The S&P 500 is down just 3% year-to-date, and is actually up more than 5% over the past three months. The indexes for China, India, and Brazil, on the other hand, are all down over the past three months. Brazil's market index is down 19% year-to-date, China's is down more than 21% and India's is down more than 24%.

"People don't understand that the S&P 500 has now outperformed the BRIC nations (Brazil, Russia, India and China) for four years," Richard Bernstein, CEO and chief investment officer for Richard Bernstein Advisors, told USA Today. "We are in the very early stages of a resurgence of the U.S. equity markets, and I don't think people are aware of the shift that is going on."

Indeed, many analysts actually think U.S. stocks are cheap right now.

The price/earnings (P/E) ratio for the S&P 500 dropped to 12.8 as of the third quarter of 2011. The historical average for the S&P's P/E is 15, meaning stocks are moderately underpriced.

In fact, the average P/E has been even higher in recent decades. Since 1988 the S&P average P/E has been 19.2 – which translates to a 33% discount for current stock prices.

Four Reasons for a Rally

Corporate America has quietly been rebuilding since the financial crisis of 2008, but the constant barrage of bad news – the multiple disasters in Japan in March, budget battles in Washington, concern over the Eurozone debt crisis – has camouflaged much the progress that's been made.

"The pessimism today is actually creating opportunities for investors," Kate Warne, chief investment strategist at Edward Jones, told USA Today. "There are a lot of short-term concerns, a lot of serious risks, but investors really need to keep their eyes on the horizon, because we are also seeing strong fundamentals. And that is what is driving the market longer term."

Analysts have identified several positive signs – in addition to the relatively low S&P 500 P/E ratio – that indicate U.S. stocks are stronger heading into 2012 than many realize:

  • Cheaper commodities: The prices for commodities have fallen significantly since the first half of 2011, which should give corporate earnings a boost at least through the first couple of quarters of next year.
  • Lean and Mean: The fiscal discipline dictated by the financial crisis of 2008 has helped many companies weather the troubles of 2011. And now many companies are poised to quickly grow profits as soon as worries ease.
  • Dividend Increases: Companies that pay dividends have been increasing them, and that should continue. Despite the increases, the overall payout ratio has dipped to 29% from a 50-year average of 45%. Higher dividends mean a higher total return for investors, and provide some insurance against downturns.
  • More Buybacks: Buyback activity among U.S. companies rose to $439 billion in 2011 and is expected to rise to $500 billion next year. That sort of money flowing into the stock market helps boost prices.
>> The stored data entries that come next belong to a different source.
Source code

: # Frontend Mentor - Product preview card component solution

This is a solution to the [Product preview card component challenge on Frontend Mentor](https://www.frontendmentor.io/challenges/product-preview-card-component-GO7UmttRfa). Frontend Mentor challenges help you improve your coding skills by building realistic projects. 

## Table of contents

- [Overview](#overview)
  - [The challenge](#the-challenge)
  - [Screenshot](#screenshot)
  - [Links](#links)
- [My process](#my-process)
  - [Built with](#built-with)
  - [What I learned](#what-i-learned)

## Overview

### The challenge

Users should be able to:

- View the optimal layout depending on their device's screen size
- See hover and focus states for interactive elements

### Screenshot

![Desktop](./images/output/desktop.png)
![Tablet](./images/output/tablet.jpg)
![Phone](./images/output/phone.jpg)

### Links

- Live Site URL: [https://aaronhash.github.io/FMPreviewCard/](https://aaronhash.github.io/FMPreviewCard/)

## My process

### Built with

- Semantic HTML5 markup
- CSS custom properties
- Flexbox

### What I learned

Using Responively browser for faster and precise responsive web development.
With fundamentals strong, a run of positive news, or even neutral news, could be the catalyst that triggers a big rally in U.S. stocks.

"The volatility makes it difficult, but the fact that expectations are low is the best thing we have going for us," Ann Miletti, senior portfolio manager for core equity at Wells Fargo (NYSE: WFC) Advantage Funds told USA Today. "There is a lot of uncertainty in Europe, as well as domestically with our deficit and upcoming election year. But once we have all of the answers, it will already be priced into the market."

While some investors may worry about losing money by jumping into an uncertain market, there's just as much risk in missing out on profits once the market reverses to the upside.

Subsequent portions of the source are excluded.